The untargeted miRNA analyses in plasma were performed at Exiqon Services, Denmark. Total RNA was extracted from serum using the miRCURY RNA Isolation Kit-Biofluids (Exiqon, Vedbaek, Denmark). RNA (10 μL) was reverse transcribed in 50 μL reactions using the miRCURY LNA Universal RT microRNA PCR, Polyadenylation, and cDNA Synthesis Kit (Exiqon). cDNA was diluted 50× and assayed in 10 μL PCR reactions according to the protocol for miRCURY LNA Universal RT microRNA PCR; each miRNA was assayed once by qPCR on the microRNA Ready-to-Use PCR, Human Panel I using ExiLENT SYBR Green master mix. Negative controls excluding template from the reverse transcription reaction were treated and profiled like the samples. The amplification was performed in a LightCycler 480 Real-Time PCR System (Roche) in 384-well plates. The amplification curves were analyzed using the Roche LC software, both for determination of Cq (by the second derivative method) and melting-curve analysis.
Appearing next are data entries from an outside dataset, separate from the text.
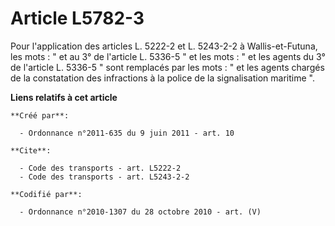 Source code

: # Article L5782-3

Pour l'application des articles L. 5222-2 et L. 5243-2-2 à Wallis-et-Futuna, les mots : " et au 3° de l'article L. 5336-5 "
et les mots : " et les agents du 3° de l'article L. 5336-5 " sont remplacés par les mots : " et les agents chargés de la
constatation des infractions à la police de la signalisation maritime ".

**Liens relatifs à cet article**

	**Créé par**:

	  - Ordonnance n°2011-635 du 9 juin 2011 - art. 10

	**Cite**:

	  - Code des transports - art. L5222-2
	  - Code des transports - art. L5243-2-2

	**Codifié par**:

	  - Ordonnance n°2010-1307 du 28 octobre 2010 - art. (V)
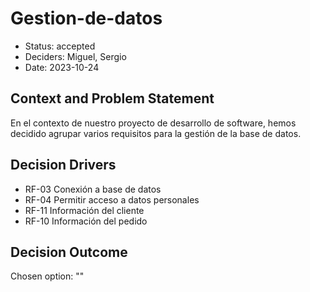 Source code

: # Gestion-de-datos

* Status: accepted
* Deciders: Miguel, Sergio
* Date: 2023-10-24

## Context and Problem Statement

En el contexto de nuestro proyecto de desarrollo de software, hemos decidido agrupar varios requisitos para la gestión de la base de datos.

## Decision Drivers

* RF-03 Conexión a base de datos
* RF-04 Permitir acceso a datos personales
* RF-11 Información del cliente
* RF-10 Información del pedido

## Decision Outcome

Chosen option: ""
The targeted miRNA analyses in plasma (including the replication samples) were performed at Exiqon Services, Denmark, at a later date than the untargeted analysis. Total RNA was extracted from the samples using miRCURY RNA Isolation Kit-Biofluids; high-throughput bead-based protocol v.1 (Exiqon, Vedbaek, Denmark) in an automated 96-well format. RNA 2 μL was reverse transcribed in 10 μL reactions using the miRCURY LNA Universal RT miRNA PCR Polyadenylation and cDNA Synthesis Kit (Exiqon). cDNA was diluted 50× and assayed in 10 μL PCR reactions according to the protocol for miRCURY LNA Universal RT miRNA PCR; each miRNA was assayed once by qPCR on the mRNA Ready-to-Use PCR Pick and Mix using ExiLENT SYBR Green master mix. The rest of this analysis was identical with that described above for the untargeted plasma miRNA analysis.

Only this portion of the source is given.